Para o GIF, as sequências foram inseridas imagem a imagem (plano a plano) ao longo do tempo em bactérias vivas, fazendo com que encaixassem no genoma na ordem em que foram entregues. Uma vez inseridos no genoma da E. coli, os dados foram recuperados através da sequenciação do ADN e as imagens são reconstruídas através da leitura do código atribuído. A equipa de Seth Shipman conseguiu que as imagens fossem reconstruídas com uma precisão de aproximadamente 90%.

A complexa operação técnica apoiou-se no CRISPR que é conhecido como um sistema de edição genética que usa uma ferramenta (proteína) chamada CAS9 para fazer um jogo de “corta e cola” nos genes. Neste caso, foi usado o sistema CRISPR com as ferramentas CAS1 e CAS2 que estão envolvidas na memória das bactérias, funcionando como “arquivadores” de informação que arrumam os dados no genoma.

“Este estudo revela, mais uma vez, a capacidade que existe de armazenar informação dentro de um espaço mínimo de uma bactéria”, comenta José Bessa, investigador no Instituto de Biologia Molecular e Celular do i3S (Instituto de Investigação e Inovação em Saúde, no Porto). “Eles introduziram esta informação nas bactérias e mostraram que a conseguem replicar num organismo vivo”, sublinha.

Sem querer desvalorizar a experiência “entusiasmante”, José Bessa nota apenas que “os autores não conseguiram introduzir toda a informação numa só bactéria, mas sim espalha-la em fragmentos numa população de bactérias”. E acrescenta: “Por outro lado, para recuperar a informação é necessário sequenciar o ADN em larga escala. Tiveram de sequenciar mais de 600.000 fragmentos para recuperar entre 88 a 96% da informação”.

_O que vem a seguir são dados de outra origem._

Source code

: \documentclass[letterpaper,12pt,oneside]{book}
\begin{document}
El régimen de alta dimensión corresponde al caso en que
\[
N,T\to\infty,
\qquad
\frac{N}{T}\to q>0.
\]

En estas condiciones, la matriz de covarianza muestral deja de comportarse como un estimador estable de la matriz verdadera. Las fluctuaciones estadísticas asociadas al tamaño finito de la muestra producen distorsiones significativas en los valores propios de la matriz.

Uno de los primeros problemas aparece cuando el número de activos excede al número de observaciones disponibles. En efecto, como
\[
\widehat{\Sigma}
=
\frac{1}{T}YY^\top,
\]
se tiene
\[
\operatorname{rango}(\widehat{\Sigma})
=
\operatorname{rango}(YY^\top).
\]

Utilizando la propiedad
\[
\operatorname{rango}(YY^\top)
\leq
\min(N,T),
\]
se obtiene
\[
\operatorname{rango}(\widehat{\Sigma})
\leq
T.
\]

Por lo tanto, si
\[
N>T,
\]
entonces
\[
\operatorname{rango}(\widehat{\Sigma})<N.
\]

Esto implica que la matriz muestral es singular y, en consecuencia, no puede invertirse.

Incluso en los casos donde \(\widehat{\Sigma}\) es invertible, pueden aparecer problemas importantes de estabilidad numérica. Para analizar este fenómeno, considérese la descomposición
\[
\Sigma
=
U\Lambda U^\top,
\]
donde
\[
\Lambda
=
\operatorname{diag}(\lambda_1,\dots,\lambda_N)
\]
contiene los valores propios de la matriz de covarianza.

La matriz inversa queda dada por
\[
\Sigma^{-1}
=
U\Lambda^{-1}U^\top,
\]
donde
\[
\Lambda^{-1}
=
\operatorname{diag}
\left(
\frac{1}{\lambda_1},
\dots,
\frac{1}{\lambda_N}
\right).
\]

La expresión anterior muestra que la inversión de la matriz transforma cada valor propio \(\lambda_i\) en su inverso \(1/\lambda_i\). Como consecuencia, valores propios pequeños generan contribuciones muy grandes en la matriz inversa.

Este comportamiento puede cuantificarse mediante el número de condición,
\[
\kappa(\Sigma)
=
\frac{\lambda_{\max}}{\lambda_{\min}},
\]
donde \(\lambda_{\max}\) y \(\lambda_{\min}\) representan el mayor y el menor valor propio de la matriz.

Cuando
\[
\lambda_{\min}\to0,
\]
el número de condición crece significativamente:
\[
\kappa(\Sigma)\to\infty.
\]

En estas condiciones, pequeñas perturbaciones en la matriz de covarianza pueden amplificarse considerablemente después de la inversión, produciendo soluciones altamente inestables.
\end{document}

E a introdução de dados tão estranhos como imagens ou filmes num ADN não faz nada à bactéria? “Não. A bactéria recebe estes dados como se fossem fragmentos de vírus e, portanto, vai guardá-los numa parte que, em princípio, não irá criar algum dano”, diz José Bessa.

Com este estudo, os cientistas mostram mais uma vez que o sistema CRISPR permite armazenar dados em células vivas mas também abrem novas perspectivas sobre o funcionamento deste sistema quando, por exemplo, determinam quais as melhores sequências para transferir dados para o genoma. É um novo mundo que se apoia num facto extraordinário que José Bessa faz questão de lembrar: “A máquina mais eficiente que conhecemos é a célula, em termos da energia que precisa para o que produz. Introduzir informação nesta minúscula máquina que se consegue reproduzir, replicar e guardar a informação sem a degradar é algo impressionante.”